Sur Debian, il manque en plus le composant. Sans lui, apt-cache policy steamcmd ne renvoie strictement aucune sortie, pas même un message d'erreur. Il faut au préalable ajouter contrib et non-free aux sources de paquets, depuis Debian 12 généralement dans /etc/apt/sources.list.d/debian.sources à la ligne Components:. Ce n'est qu'ensuite que la requête aboutit et signale sur Debian 12 le candidat 0~20180105-5 issu de bookworm/non-free i386. Le apt update entre le changement d'architecture et la requête est obligatoire : sans ce passage, les listes de paquets i386 n'existent pas et le candidat reste (none).

L'effort en vaut rarement la peine. Le paquet Debian est un wrapper très ancien (version 0~20180105-5 dans Debian 13) qui, de toute façon, se contente de télécharger le même bootstrapper que l'on récupère soi-même en deux lignes. L'installation manuelle est identique sur tous les systèmes, ce qui la rend bien plus facile à documenter.

Installer SteamCMD et interpréter le premier lancement

runuser -u steam -- curl -sSLo /home/steam/steamcmd/steamcmd_linux.tar.gz https://media.steampowered.com/client/installer/steamcmd_linux.tar.gz
runuser -u steam -- tar -xzf /home/steam/steamcmd/steamcmd_linux.tar.gz -C /home/steam/steamcmd
runuser -u steam -- /home/steam/steamcmd/steamcmd.sh +quit

La troisième commande est le véritable test. Au tout premier appel, SteamCMD se télécharge lui-même, affiche une barre de progression puis se termine.
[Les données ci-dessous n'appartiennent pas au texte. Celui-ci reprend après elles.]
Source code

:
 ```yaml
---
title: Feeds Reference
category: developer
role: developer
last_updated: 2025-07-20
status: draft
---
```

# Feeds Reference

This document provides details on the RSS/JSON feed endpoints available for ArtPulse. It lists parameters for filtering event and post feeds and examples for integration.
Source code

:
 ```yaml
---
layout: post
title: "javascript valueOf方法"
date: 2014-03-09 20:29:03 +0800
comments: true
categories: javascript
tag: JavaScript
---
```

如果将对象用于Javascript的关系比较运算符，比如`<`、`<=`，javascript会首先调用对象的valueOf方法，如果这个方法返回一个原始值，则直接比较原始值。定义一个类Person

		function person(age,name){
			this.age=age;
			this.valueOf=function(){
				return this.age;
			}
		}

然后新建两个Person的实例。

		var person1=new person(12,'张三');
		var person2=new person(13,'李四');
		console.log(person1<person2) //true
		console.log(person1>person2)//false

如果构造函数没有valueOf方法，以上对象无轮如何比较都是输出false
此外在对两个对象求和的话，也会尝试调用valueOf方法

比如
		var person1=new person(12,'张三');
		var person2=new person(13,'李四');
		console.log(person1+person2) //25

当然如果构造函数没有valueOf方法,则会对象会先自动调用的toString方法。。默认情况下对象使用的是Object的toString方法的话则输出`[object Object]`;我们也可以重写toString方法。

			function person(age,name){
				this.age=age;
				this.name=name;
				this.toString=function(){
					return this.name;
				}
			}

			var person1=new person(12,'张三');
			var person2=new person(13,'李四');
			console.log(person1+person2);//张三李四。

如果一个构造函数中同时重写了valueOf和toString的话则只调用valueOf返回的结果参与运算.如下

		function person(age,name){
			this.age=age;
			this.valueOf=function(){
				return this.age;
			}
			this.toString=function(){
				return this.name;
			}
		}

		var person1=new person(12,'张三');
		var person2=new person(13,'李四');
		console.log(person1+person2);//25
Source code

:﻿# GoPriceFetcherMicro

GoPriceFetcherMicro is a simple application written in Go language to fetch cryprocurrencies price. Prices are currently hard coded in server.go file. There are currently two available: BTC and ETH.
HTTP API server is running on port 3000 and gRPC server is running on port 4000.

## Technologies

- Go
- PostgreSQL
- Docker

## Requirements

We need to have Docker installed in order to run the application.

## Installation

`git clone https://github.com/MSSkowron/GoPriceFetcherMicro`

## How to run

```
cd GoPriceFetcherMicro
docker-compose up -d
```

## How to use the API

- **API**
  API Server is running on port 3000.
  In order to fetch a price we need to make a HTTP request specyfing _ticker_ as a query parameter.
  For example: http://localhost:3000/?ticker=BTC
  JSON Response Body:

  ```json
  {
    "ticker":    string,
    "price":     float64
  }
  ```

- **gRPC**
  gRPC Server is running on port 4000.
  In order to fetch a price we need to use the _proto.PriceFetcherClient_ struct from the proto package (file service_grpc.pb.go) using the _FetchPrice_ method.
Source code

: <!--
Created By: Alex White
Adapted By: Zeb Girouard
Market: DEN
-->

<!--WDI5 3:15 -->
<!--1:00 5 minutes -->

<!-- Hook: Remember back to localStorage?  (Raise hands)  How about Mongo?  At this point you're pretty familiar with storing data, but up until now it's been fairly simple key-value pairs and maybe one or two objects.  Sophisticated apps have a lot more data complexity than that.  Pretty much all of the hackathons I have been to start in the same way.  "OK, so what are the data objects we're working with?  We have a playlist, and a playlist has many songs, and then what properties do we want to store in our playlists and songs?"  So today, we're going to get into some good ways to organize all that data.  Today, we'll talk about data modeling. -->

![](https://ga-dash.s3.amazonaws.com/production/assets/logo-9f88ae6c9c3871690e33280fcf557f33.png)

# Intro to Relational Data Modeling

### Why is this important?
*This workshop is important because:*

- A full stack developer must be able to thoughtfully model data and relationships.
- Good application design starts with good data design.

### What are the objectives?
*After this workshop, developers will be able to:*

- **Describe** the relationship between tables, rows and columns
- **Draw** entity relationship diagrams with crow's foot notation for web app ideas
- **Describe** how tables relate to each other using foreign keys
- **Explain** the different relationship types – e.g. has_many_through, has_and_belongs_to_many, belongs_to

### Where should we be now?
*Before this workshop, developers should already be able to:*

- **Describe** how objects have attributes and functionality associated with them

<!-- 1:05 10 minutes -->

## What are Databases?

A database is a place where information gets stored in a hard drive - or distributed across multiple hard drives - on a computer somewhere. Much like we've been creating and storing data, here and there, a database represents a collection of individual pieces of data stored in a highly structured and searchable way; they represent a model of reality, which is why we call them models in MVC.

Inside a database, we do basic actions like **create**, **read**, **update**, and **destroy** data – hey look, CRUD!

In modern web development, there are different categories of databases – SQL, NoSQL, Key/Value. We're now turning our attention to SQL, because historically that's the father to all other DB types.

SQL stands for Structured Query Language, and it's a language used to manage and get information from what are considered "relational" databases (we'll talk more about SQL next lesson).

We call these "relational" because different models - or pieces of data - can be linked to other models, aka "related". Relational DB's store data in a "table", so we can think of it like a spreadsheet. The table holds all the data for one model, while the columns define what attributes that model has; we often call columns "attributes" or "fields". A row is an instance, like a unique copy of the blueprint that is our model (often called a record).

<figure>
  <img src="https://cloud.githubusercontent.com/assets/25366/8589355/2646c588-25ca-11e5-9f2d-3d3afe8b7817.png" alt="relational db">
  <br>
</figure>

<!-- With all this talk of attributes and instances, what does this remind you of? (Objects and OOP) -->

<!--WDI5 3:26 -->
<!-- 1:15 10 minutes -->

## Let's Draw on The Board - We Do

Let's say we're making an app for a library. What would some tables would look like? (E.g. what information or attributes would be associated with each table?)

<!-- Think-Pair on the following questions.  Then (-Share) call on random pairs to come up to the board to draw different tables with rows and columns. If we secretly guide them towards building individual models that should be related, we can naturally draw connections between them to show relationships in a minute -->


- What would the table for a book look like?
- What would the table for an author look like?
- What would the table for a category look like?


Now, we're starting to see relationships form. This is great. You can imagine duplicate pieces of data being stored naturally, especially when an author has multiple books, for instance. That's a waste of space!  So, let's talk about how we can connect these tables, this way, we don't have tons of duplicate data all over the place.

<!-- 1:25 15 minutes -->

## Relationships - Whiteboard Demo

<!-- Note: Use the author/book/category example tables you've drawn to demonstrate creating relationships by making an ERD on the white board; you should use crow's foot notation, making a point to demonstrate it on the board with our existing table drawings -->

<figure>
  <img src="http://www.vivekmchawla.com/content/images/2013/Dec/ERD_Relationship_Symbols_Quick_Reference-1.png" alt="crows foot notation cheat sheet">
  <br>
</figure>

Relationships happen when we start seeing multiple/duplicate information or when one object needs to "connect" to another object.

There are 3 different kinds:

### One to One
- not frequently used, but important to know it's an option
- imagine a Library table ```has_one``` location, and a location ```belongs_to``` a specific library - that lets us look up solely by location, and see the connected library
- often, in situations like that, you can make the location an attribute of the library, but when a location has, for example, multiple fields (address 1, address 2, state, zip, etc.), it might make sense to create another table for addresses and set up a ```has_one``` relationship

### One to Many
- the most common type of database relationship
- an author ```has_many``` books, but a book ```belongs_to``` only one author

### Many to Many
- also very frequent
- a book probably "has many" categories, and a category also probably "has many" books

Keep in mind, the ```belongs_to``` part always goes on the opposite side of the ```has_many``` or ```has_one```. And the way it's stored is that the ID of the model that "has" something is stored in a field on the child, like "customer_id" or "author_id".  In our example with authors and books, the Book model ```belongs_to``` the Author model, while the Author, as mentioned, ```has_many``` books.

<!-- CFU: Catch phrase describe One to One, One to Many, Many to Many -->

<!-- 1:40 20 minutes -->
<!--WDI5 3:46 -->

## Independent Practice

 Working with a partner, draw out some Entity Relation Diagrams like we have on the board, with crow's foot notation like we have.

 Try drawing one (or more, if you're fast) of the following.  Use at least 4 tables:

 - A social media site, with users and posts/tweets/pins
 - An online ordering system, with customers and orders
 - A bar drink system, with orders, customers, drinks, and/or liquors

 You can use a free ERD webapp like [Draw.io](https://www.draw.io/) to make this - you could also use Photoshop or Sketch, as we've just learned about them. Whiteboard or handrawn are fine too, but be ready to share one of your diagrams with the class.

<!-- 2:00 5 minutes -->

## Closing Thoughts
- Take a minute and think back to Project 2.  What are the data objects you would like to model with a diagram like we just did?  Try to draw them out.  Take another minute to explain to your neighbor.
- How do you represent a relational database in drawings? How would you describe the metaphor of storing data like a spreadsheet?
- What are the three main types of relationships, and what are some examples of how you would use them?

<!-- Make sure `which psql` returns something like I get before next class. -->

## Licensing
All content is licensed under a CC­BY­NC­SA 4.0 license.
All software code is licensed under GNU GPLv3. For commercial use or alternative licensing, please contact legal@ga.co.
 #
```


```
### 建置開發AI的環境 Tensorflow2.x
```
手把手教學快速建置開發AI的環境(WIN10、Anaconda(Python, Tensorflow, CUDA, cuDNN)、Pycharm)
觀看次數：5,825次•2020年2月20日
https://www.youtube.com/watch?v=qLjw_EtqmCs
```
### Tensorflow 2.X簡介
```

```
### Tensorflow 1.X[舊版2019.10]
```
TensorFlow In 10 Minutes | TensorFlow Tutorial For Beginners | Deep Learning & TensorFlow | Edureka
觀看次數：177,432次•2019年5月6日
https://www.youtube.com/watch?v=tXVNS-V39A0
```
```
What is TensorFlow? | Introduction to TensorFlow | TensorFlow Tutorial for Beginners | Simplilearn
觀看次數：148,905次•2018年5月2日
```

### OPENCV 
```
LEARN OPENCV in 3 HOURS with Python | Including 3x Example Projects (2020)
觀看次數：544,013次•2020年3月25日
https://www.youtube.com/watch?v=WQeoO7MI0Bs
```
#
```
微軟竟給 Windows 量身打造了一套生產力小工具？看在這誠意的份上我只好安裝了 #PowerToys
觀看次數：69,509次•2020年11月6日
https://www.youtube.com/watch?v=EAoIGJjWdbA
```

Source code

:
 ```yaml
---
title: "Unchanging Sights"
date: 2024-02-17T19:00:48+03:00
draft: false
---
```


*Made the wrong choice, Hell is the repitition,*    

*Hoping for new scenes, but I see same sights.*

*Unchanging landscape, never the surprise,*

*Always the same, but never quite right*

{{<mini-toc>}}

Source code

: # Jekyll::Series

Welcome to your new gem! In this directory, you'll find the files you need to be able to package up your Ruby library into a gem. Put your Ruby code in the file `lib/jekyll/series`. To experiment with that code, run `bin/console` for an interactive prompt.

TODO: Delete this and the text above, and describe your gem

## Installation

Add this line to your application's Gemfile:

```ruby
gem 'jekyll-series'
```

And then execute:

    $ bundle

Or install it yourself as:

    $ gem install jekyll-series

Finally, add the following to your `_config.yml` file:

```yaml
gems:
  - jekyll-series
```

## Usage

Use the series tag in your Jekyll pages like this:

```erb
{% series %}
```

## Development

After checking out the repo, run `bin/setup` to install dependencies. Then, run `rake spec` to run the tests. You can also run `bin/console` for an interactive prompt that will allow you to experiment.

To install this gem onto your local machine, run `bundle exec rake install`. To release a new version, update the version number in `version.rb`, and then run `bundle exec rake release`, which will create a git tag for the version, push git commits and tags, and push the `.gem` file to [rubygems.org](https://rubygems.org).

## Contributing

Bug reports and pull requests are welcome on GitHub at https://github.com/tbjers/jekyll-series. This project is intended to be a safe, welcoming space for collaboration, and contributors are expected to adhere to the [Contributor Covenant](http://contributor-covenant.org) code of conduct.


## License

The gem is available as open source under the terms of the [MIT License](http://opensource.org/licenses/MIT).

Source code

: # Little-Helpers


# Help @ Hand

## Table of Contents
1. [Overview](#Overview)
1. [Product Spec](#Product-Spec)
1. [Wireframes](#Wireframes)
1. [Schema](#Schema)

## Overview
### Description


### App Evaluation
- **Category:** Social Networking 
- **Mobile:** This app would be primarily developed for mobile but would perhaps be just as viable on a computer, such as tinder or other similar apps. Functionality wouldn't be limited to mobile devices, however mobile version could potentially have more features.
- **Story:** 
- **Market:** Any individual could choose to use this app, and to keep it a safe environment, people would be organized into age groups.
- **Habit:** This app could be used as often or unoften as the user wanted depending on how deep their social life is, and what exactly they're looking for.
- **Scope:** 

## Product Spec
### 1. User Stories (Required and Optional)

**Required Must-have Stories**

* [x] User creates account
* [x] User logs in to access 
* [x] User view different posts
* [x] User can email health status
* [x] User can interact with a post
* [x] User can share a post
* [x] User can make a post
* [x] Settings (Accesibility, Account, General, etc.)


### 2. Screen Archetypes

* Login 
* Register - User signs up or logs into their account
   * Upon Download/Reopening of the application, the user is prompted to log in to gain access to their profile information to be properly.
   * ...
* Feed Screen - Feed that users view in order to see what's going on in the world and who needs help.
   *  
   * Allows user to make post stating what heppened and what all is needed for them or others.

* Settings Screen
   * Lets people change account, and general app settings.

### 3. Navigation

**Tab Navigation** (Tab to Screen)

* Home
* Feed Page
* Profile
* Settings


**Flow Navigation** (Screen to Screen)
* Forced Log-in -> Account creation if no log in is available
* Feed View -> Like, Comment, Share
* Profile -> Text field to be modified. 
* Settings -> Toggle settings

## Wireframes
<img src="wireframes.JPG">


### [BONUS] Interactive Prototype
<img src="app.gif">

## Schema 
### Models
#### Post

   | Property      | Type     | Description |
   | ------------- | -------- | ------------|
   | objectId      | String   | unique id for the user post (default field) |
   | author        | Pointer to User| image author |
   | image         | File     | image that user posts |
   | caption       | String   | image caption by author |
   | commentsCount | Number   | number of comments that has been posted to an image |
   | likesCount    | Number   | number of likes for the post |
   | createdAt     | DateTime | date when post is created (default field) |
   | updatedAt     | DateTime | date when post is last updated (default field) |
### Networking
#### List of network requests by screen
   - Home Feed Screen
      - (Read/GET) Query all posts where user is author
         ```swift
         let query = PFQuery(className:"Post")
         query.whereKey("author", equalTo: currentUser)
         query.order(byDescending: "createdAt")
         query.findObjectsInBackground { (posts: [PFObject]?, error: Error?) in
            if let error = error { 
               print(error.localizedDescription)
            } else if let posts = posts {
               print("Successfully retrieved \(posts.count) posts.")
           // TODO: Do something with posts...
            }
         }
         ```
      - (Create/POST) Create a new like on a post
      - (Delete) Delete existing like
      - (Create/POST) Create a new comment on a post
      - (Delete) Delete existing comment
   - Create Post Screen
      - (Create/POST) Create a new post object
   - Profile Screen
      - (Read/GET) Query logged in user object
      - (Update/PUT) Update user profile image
Cela ressemble à ceci :

[  0%] Checking for available update...
[----] Downloading update (0 of 58,393 KB)...
[100%] Download complete.
[----] Extracting package...
[----] Installing update...
[----] Verifying installation...
Steam Console Client (c) Valve Corporation - version 1751...
Loading Steam API...OK

Critère de réussite : la dernière ligne affiche Loading Steam API...OK. Si vous voyez à la place Loading Steam API...FAILED, ou si le processus s'arrête immédiatement, ce sont les bibliothèques 32 bits de la section précédente qui manquent. Le message typique est le suivant :

steamcmd.sh: line 41: /home/steam/steamcmd/linux32/steamcmd: No such file or directory

Ce message induit en erreur, car le fichier existe bel et bien. Ce qui n'est pas trouvé, c'est l'interpréteur 32 bits dont le binaire a besoin. Vous pouvez le vérifier avec file /home/steam/steamcmd/linux32/steamcmd : la sortie indique ELF 32-bit LSB shared object, Intel 80386, ... interpreter /lib/ld-linux.so.2 et nomme donc exactement l'interpréteur manquant. Si file lui-même répond command not found, c'est qu'il a été oublié à l'étape d'installation ci-dessus. La variante error while loading shared libraries: libstdc++.so.6 traduit le même problème, simplement un cran plus loin.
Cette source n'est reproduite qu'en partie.